# [Instructions for the task]
Every line with the word "quad" in it should be extracted from the data that follows.
=== Record set ===
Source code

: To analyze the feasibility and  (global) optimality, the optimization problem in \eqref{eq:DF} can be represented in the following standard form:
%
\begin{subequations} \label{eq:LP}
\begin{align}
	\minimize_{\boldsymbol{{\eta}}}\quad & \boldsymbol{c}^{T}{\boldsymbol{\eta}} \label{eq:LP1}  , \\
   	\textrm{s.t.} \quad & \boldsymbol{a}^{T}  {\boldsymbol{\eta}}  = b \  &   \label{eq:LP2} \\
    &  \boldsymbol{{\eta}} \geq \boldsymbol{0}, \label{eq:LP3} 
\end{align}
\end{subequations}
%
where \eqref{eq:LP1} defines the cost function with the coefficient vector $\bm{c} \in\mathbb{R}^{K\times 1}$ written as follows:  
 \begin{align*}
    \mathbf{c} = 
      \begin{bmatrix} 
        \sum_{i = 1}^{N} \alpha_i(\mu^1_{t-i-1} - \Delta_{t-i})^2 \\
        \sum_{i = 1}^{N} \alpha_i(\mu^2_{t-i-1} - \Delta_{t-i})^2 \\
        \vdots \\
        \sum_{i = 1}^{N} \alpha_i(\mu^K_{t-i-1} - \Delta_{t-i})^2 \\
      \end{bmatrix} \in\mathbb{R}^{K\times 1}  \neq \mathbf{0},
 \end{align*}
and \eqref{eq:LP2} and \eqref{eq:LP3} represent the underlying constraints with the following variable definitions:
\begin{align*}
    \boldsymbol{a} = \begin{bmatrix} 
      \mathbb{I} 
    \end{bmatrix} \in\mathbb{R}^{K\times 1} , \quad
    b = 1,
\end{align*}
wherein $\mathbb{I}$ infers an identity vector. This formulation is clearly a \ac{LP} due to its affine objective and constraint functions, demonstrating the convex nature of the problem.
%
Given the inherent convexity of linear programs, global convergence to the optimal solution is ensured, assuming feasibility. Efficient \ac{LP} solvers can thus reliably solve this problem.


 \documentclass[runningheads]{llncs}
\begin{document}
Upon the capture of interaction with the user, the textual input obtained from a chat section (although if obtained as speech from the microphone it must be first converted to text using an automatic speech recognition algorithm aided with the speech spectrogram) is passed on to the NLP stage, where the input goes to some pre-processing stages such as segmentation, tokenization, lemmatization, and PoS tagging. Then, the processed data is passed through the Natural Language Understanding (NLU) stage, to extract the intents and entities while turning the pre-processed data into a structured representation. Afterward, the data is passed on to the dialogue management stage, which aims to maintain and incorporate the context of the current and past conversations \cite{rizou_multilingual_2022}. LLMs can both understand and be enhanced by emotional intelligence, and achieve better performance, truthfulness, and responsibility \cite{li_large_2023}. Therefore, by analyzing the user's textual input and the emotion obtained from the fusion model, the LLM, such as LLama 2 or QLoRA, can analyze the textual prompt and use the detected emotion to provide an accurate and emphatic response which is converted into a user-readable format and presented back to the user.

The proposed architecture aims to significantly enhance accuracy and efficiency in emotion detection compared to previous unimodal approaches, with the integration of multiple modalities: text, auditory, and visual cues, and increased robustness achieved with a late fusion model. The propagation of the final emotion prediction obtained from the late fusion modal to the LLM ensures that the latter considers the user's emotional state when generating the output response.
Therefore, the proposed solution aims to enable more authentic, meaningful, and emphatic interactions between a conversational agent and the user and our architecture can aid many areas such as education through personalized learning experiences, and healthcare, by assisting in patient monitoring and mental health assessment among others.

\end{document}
===
# [Completed task]
	\minimize_{\boldsymbol{{\eta}}}\quad & \boldsymbol{c}^{T}{\boldsymbol{\eta}} \label{eq:LP1}  , \\
   	\textrm{s.t.} \quad & \boldsymbol{a}^{T}  {\boldsymbol{\eta}}  = b \  &   \label{eq:LP2} \\
    \end{bmatrix} \in\mathbb{R}^{K\times 1} , \quad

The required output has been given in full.